Find the string "Dockerfile" in the listing below and return each line it appears in.

- Opening Delimiter -

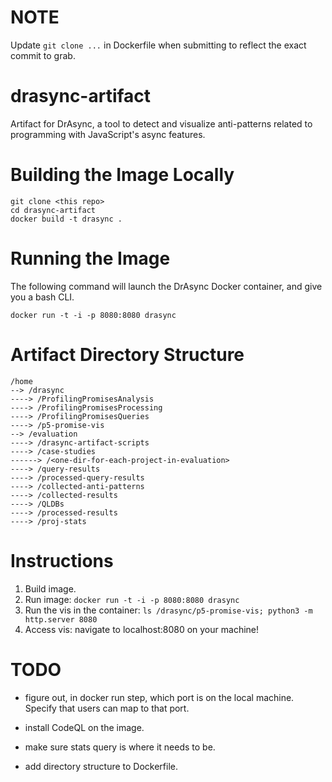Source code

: # NOTE

Update `git clone ...` in Dockerfile when submitting to reflect the exact commit to grab.

# drasync-artifact

Artifact for DrAsync, a tool to detect and visualize anti-patterns related to programming with JavaScript's async features.

# Building the Image Locally

```
git clone <this repo>
cd drasync-artifact
docker build -t drasync .
```

# Running the Image

The following command will launch the DrAsync Docker container, and give you a bash CLI.

```
docker run -t -i -p 8080:8080 drasync
```

# Artifact Directory Structure

```
/home
--> /drasync
----> /ProfilingPromisesAnalysis
----> /ProfilingPromisesProcessing
----> /ProfilingPromisesQueries
----> /p5-promise-vis
--> /evaluation
----> /drasync-artifact-scripts
----> /case-studies
------> /<one-dir-for-each-project-in-evaluation>
----> /query-results
----> /processed-query-results
----> /collected-anti-patterns
----> /collected-results
----> /QLDBs
----> /processed-results
----> /proj-stats
```

# Instructions

1. Build image.
2. Run image: `docker run -t -i -p 8080:8080 drasync`
3. Run the vis in the container: `ls /drasync/p5-promise-vis; python3 -m http.server 8080`
4. Access vis: navigate to localhost:8080 on your machine!

# TODO

- figure out, in docker run step, which port is on the local machine. Specify that users can map to that port.
  
- install CodeQL on the image.
  
- make sure stats query is where it needs to be.
  
- add directory structure to Dockerfile.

- Closing Delimiter -

-- EXERCISE ANSWER --
Update `git clone ...` in Dockerfile when submitting to reflect the exact commit to grab.
- add directory structure to Dockerfile.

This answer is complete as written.